My second question: Referring to the third sentence, how does making the image of the braid $\sigma_{i} \in B_{n}$ be the transposition $s_{i} = (i, i+1) \in S_{n}$ helps in proving that the mapping from $B_{n}$ to $S_{n}$ is a surjective group homomorphism?
Any help is appreciated. Thanks.
It's important to understand the concept of presentation of a group. This is also mentioned in the Wikipedia article cited in your question.
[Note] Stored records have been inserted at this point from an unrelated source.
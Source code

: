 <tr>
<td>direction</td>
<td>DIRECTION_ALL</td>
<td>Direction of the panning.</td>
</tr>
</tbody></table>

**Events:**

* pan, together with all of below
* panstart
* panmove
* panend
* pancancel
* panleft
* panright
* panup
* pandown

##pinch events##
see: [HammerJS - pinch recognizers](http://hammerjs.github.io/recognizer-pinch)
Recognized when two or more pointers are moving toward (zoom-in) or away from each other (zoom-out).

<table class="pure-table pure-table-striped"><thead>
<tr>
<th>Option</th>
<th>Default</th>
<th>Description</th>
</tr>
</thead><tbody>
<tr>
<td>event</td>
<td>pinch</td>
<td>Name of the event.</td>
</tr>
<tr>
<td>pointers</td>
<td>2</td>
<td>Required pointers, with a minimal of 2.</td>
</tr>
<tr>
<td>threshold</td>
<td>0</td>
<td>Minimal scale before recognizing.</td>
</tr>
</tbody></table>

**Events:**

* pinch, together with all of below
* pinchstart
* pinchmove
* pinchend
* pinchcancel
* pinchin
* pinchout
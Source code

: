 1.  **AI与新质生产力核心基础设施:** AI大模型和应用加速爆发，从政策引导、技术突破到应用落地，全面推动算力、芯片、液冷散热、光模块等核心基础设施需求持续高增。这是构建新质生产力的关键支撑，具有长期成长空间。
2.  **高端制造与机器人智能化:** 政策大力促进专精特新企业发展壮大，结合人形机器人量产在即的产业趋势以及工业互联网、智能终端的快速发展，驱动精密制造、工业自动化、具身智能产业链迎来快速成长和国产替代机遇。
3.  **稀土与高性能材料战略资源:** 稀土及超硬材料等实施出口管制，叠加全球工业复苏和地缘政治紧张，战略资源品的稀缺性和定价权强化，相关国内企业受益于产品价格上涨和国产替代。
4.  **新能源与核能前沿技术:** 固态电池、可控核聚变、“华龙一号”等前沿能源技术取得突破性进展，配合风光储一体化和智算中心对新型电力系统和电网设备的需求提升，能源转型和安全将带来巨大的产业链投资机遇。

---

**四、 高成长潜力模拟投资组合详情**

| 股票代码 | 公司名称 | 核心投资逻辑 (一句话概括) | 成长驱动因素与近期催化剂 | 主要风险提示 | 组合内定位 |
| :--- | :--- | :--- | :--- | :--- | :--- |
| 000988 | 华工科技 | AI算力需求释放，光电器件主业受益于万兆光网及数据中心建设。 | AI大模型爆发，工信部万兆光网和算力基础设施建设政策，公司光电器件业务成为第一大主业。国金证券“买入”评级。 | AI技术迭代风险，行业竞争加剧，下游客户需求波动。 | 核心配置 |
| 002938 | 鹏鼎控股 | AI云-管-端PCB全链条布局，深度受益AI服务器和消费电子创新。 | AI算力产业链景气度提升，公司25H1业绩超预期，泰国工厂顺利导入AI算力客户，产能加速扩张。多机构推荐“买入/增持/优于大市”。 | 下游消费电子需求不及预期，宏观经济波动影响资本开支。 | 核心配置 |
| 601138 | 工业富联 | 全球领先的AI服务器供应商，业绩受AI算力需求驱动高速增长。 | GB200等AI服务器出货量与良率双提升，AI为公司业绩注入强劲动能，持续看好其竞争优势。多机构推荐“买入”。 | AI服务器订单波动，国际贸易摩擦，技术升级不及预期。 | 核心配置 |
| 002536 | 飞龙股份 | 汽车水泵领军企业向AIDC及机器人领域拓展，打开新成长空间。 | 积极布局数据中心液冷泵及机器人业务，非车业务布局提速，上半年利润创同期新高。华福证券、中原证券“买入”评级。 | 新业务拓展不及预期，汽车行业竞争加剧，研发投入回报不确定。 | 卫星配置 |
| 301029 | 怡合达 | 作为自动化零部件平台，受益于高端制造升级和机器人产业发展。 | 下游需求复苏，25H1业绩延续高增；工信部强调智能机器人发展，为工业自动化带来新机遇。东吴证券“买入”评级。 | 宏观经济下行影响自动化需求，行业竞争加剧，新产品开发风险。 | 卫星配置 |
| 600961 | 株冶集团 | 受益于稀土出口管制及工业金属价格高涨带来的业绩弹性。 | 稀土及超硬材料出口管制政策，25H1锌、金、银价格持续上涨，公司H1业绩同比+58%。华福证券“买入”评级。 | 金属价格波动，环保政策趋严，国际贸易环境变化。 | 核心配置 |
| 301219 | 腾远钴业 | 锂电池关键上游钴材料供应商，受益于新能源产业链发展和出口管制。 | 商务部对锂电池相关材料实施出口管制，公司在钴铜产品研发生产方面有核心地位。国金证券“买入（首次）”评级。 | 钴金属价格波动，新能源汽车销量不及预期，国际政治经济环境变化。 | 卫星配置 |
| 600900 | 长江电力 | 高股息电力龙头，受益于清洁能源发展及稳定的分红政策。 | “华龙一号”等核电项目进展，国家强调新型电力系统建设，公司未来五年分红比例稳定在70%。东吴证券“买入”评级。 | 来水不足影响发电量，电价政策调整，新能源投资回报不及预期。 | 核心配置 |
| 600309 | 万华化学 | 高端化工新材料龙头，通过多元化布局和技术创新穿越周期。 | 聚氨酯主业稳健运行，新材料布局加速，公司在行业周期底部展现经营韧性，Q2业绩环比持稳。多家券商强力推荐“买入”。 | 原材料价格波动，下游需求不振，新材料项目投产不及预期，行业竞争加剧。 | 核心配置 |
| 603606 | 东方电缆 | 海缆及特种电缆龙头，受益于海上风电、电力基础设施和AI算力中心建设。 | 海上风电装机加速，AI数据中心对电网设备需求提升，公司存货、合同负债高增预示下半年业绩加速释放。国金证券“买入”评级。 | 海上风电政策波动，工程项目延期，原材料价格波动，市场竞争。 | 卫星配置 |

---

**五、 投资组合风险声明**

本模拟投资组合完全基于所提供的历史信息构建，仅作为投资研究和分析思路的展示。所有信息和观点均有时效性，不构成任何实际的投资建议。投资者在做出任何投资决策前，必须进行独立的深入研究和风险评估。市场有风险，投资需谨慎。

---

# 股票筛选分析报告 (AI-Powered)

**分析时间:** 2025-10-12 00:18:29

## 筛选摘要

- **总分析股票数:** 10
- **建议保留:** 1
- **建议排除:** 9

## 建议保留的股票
This article gives the following presentation for the braid group $B_n.$ $ B_n = \left< \sigma_1,\ldots,\sigma_{n-1} | \sigma_i\sigma_{i+1}\sigma_i = \sigma_{i+1}\sigma_i\sigma_{i+1}\ for\ 1\leq i \leq n - 2\ and\ \sigma_i\sigma_j = \sigma_j\sigma_i\ for\ |i-j| > 1\right> $
It also gives the following presentation for the symmetric group $S_n.$ $ S_n = \left< s_1,\ldots,s_{n-1} | s_i s_{i+1} s_i = s_{i+1} s_i s_{i+1}\ for\ 1\leq i \leq n - 2\ and\ s_i s_j = s_j s_i\ for\ |i-j| > 1\ and\ s_i^2 = 1\ for\ all\ i\right> $
In both presentations, the elements listed to the left of the | are the generators of the group, and the equations to the right of the | are the "relations" satisfied by the generators.
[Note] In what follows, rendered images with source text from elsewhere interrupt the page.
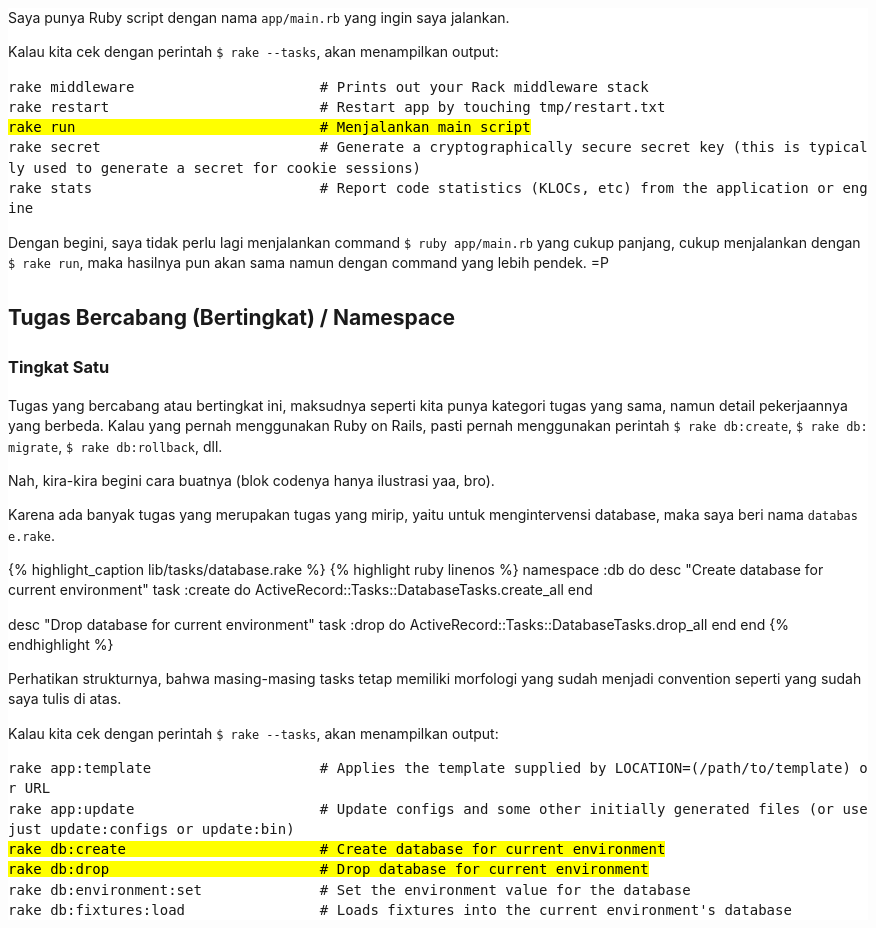 Saya punya Ruby script dengan nama `app/main.rb` yang ingin saya jalankan.

Kalau kita cek dengan perintah `$ rake --tasks`, akan menampilkan output:

<pre>
rake middleware                      # Prints out your Rack middleware stack
rake restart                         # Restart app by touching tmp/restart.txt
<mark>rake run                             # Menjalankan main script</mark>
rake secret                          # Generate a cryptographically secure secret key (this is typically used to generate a secret for cookie sessions)
rake stats                           # Report code statistics (KLOCs, etc) from the application or engine
</pre>

Dengan begini, saya tidak perlu lagi menjalankan command `$ ruby app/main.rb` yang cukup panjang, cukup menjalankan dengan `$ rake run`, maka hasilnya pun akan sama namun dengan command yang lebih pendek. =P

## Tugas Bercabang (Bertingkat) / Namespace

### Tingkat Satu

Tugas yang bercabang atau bertingkat ini, maksudnya seperti kita punya kategori tugas yang sama, namun detail pekerjaannya yang berbeda. Kalau yang pernah menggunakan Ruby on Rails, pasti pernah menggunakan perintah `$ rake db:create`, `$ rake db:migrate`, `$ rake db:rollback`, dll.

Nah, kira-kira begini cara buatnya (blok codenya hanya ilustrasi yaa, bro).

Karena ada banyak tugas yang merupakan tugas yang mirip, yaitu untuk mengintervensi database, maka saya beri nama `database.rake`.

{% highlight_caption lib/tasks/database.rake %}
{% highlight ruby linenos %}
namespace :db do
  desc "Create database for current environment"
  task :create do
    ActiveRecord::Tasks::DatabaseTasks.create_all
  end

  desc "Drop database for current environment"
  task :drop do
    ActiveRecord::Tasks::DatabaseTasks.drop_all
  end
end
{% endhighlight %}

Perhatikan strukturnya, bahwa masing-masing tasks tetap memiliki morfologi yang sudah menjadi convention seperti yang sudah saya tulis di atas.

Kalau kita cek dengan perintah `$ rake --tasks`, akan menampilkan output:

<pre>
rake app:template                    # Applies the template supplied by LOCATION=(/path/to/template) or URL
rake app:update                      # Update configs and some other initially generated files (or use just update:configs or update:bin)
<mark>rake db:create                       # Create database for current environment</mark>
<mark>rake db:drop                         # Drop database for current environment</mark>
rake db:environment:set              # Set the environment value for the database
rake db:fixtures:load                # Loads fixtures into the current environment's database
</pre>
Now, a close inspection of both presentations shows that $B_n$ and $S_n$ have the same number of generators, and the generators of $S_n$ satisfy all the relations between the generators of $B_n$ and some more, namely $s_i^2 = 1.$ Technically speaking, this means that the assignment $\sigma_i \mapsto s_i$ "preserves" the relations of the presentation of $B_n$ and thus defines a homomorphism $\phi: B_n \rightarrow S_n$. This conclusion is a general fact about presentations of groups.
Finally, since $\phi(B_n)$ contains all the generators of $S_n$ (by construction), $\phi$ is onto.